Indeed, the protest in February, 1939 at Leonora has variously been labelled by interested groups and scholars to connote the view in which it was held: as a strike, a riot, a disturbance or even an uprising. Regardless of whatever description is involved one fact is inescapable, that is the protest or unrest possessed almost all the elements one would normally associate with a struggle between the forces of capital and labour, hence, a conflict between two contending classes in society.

Leonora sugar workers, like workers in other sectors of the economy, were prepared to vent their feelings against the acute social and economic hardships they were experiencing. Commenting on the Leonora crisis, The Daily Argosy in February 1939, acknowledged "the general complaint is that earnings are inadequate and not commensurate with the work done."

The first sign of discontent at Plantation Leonora was evidenced on Monday, February 13, 1939, when 10 estate firemen staged a half-day strike, protesting the rather lengthy working day of eleven and-a-half hours and requested an extra hour's pay for work done. The firemen were employees retained to stoke the wood-burning furnaces.

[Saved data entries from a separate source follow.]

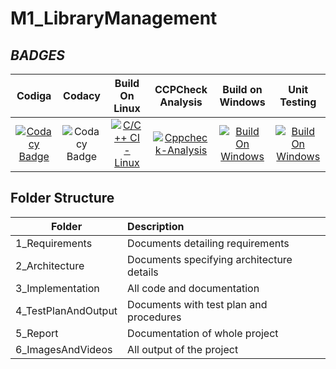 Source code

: # M1_LibraryManagement

## _BADGES_
|Codiga|Codacy|Build On Linux|CCPCheck Analysis|Build on Windows|Unit Testing|
|:--:|:--:|:--:|:--:|:--:|:--:|
|[![Codacy Badge](https://app.codacy.com/project/badge/Grade/dd7ecc9f87194789be9b6e93d390b327)](https://www.codacy.com/gh/sachinr24/M1_LibraryManagement/dashboard?utm_source=github.com&amp;utm_medium=referral&amp;utm_content=sachinr24/M1_LibraryManagement&amp;utm_campaign=Badge_Grade)|![Codacy Badge](https://api.codiga.io/project/32241/score/svg)|[![C/C++ CI - Linux](https://github.com/sachinr24/M1_LibraryManagement/actions/workflows/c-cpp.yml/badge.svg)](https://github.com/sachinr24/M1_LibraryManagement/actions/workflows/c-cpp.yml)|[![Cppcheck-Analysis](https://github.com/sachinr24/M1_LibraryManagement/actions/workflows/analysis.yml/badge.svg)](https://github.com/sachinr24/M1_LibraryManagement/actions/workflows/analysis.yml)|[![Build On Windows](https://github.com/sachinr24/M1_LibraryManagement/actions/workflows/Build%20on%20Windows.yml/badge.svg)](https://github.com/sachinr24/M1_LibraryManagement/actions/workflows/Build%20on%20Windows.yml)|[![Build On Windows](https://github.com/sachinr24/M1_LibraryManagement/actions/workflows/Build%20on%20Windows.yml/badge.svg)](https://github.com/sachinr24/M1_LibraryManagement/actions/workflows/Build%20on%20Windows.yml)|

## Folder Structure
| Folder | Description |
| -------|:------------|
| 1_Requirements | Documents detailing requirements |
| 2_Architecture | Documents specifying architecture details |
| 3_Implementation | All code and documentation |
| 4_TestPlanAndOutput | Documents with test plan and procedures |
| 5_Report | Documentation of whole project |
| 6_ImagesAndVideos | All output of the project |
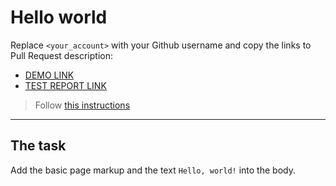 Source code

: # Hello world
Replace `<your_account>` with your Github username and copy the links to Pull Request description:
- [DEMO LINK](https://NikiforovSG.github.io/layout_hello-world/)
- [TEST REPORT LINK](https://NikiforovSG.github.io/layout_hello-world/report/html_report/)

> Follow [this instructions](https://mate-academy.github.io/layout_task-guideline/#how-to-solve-the-layout-tasks-on-github)
___

## The task 
Add the basic page markup and the text `Hello, world!` into the body.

Their grievance was lodged with Mr Prentice, the overseer, who promised to refer the matter to Mr Leonard Lywood, the then Estate Administrative Manager. Lywood subsequently deferred taking a decision on the matter in order to consult with the Manager of the neighbouring Uitvlugt estate. Referring to the issue, the Administrative Manager himself admitted "that was the first indication we had that trouble was brewing."

A representative group of concerned firemen met Mr Lywood and repeated their demands the following morning, Thursday February 14. They then resumed work following a promise by the manager to review the issue. Nonetheless, it would seem that the protest action by the firemen led other groups on the estate to seek redress for either outstanding or current issues. For example, the same morning, about 80 to 90 members of Shovel Gang No. 2 refused an offer of eight and nine cents per bed for work on a field at Groenveldt, some distance from their homes.

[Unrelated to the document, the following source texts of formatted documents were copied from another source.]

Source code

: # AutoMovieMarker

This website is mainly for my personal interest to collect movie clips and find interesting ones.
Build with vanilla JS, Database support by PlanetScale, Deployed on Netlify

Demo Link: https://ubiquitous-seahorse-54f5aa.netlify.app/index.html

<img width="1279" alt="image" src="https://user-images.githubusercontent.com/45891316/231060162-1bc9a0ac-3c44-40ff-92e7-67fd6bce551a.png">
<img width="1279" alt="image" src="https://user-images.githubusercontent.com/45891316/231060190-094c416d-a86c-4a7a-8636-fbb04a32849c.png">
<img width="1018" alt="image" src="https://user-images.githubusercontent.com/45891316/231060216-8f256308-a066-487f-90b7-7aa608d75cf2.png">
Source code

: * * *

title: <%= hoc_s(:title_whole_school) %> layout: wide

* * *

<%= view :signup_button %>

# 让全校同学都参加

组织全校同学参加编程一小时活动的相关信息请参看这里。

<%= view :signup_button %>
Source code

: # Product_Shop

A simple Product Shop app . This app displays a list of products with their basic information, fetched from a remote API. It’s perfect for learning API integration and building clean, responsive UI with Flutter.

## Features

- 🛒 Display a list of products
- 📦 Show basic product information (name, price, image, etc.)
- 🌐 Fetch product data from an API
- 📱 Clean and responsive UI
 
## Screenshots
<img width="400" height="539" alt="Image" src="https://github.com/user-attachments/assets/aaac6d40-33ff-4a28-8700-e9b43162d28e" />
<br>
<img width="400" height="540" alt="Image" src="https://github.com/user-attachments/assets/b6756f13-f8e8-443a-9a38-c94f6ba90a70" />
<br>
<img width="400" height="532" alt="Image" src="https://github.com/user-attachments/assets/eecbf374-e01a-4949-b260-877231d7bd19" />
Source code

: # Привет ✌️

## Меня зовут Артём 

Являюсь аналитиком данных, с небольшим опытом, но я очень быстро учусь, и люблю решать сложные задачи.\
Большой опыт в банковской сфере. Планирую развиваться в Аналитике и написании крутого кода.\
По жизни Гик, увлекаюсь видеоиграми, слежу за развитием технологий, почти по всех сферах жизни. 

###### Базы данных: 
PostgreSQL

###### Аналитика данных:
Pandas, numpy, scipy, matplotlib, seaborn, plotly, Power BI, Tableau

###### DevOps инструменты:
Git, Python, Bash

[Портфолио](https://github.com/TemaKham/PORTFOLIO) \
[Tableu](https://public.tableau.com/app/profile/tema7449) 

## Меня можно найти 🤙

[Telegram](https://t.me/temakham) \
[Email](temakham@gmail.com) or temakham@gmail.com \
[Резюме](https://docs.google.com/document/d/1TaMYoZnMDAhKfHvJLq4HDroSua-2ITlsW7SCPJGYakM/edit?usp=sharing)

A small delegation of these field workers met manager Lywood and demanded 12 cents per bed instead of the original offer. Lywood promised to inspect the field the following day, but he withheld the prospect of upping the pay rate, claiming that he considered eight and nine cents per bed a sufficiently good price. This merely served to infuriate the shovel gang who then conveyed their displeasure to the District Superintendent of Police, Mr Webber. Eventually, a meeting was arranged between Lywood, the District Commissioner of Labour, Mr Gray, and a workers' delegation. But the intervening discussion did very little to resolve the issue. Lywood stuck to the original price offer and Gray openly acknowledged his ineffectiveness at the negotiations.

The workers, for their part, restated their dissatisfaction and requested that the MPCA boss, Mr Ayube Edun, be involved in future discussions. This latter request found favour with the Commissioner of Labour but not with the Administrative Manager of Leonora Estate. Perhaps, it is worthwhile to point out that the MPCA as a Union was still not yet officially recognized by the Sugar Producers Association (SPA) as the bargaining agent for sugar workers. Such a situation undoubtedly contributed to the rather unrelenting attitude of the Estate management.

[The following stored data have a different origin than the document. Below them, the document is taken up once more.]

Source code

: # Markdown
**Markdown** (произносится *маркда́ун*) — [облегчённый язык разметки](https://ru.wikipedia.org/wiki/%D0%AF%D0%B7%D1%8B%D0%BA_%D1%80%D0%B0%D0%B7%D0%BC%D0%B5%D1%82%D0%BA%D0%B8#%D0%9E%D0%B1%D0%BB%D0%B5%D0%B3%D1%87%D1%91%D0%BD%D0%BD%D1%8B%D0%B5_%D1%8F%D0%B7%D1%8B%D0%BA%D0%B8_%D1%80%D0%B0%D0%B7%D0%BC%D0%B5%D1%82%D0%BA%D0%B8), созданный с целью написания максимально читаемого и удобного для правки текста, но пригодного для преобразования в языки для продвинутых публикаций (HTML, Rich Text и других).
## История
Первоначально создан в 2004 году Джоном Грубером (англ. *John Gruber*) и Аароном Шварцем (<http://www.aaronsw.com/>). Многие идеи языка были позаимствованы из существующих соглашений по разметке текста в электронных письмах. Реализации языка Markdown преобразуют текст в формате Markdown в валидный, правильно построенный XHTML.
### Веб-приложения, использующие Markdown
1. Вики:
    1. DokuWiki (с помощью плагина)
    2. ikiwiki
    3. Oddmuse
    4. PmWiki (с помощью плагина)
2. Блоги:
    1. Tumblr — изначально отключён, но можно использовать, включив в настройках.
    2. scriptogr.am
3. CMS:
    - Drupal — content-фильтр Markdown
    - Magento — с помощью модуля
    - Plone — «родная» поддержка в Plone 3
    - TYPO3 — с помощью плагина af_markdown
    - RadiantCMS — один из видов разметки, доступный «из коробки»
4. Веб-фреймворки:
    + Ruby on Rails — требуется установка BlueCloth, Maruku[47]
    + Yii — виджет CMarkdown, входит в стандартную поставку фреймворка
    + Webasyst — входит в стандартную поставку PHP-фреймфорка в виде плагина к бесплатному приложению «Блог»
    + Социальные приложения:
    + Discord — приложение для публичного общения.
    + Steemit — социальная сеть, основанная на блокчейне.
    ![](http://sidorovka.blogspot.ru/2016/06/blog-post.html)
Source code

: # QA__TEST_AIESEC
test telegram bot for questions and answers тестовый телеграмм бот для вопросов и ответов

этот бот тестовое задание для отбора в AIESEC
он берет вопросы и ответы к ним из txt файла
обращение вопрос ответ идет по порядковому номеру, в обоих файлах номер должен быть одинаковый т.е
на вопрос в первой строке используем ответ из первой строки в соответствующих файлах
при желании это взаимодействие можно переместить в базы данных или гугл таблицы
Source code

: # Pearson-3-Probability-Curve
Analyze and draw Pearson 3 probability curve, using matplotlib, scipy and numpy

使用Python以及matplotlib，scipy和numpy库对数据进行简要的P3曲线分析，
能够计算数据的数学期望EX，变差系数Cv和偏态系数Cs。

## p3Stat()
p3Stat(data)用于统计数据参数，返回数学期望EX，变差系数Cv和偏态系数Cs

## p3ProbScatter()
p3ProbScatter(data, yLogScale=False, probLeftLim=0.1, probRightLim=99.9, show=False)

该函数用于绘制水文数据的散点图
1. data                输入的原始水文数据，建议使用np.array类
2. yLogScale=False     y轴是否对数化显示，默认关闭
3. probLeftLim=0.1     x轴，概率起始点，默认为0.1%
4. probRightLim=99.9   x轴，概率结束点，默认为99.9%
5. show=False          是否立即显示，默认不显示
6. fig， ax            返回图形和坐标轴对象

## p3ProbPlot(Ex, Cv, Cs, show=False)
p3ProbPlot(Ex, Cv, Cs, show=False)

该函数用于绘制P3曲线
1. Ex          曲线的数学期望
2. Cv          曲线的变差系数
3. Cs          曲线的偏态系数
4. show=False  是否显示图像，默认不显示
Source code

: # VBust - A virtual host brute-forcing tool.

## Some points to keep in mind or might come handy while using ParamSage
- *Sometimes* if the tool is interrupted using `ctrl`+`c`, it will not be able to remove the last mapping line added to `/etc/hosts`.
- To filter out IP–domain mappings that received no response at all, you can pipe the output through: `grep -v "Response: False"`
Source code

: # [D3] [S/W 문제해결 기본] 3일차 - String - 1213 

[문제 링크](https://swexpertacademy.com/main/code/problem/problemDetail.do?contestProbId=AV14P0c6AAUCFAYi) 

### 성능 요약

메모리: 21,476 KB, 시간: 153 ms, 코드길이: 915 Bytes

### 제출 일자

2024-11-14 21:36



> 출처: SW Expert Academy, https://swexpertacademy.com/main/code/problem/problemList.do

With a stalemate in talks in relation to the pay rate controversy at Plantation Leonora in February 1939 the labourers took a bold decision to travel to the city of Georgetown to air their grievances before the then visiting West Indian Royal Commission in an apparent belief that the Commissioners would be sympathetic to their cause. According to historian Dwarka Nath "they were no doubt influenced by some of the strong remarks made by Sir Walter Citrine against some employers in the course of evidence given before the Commission."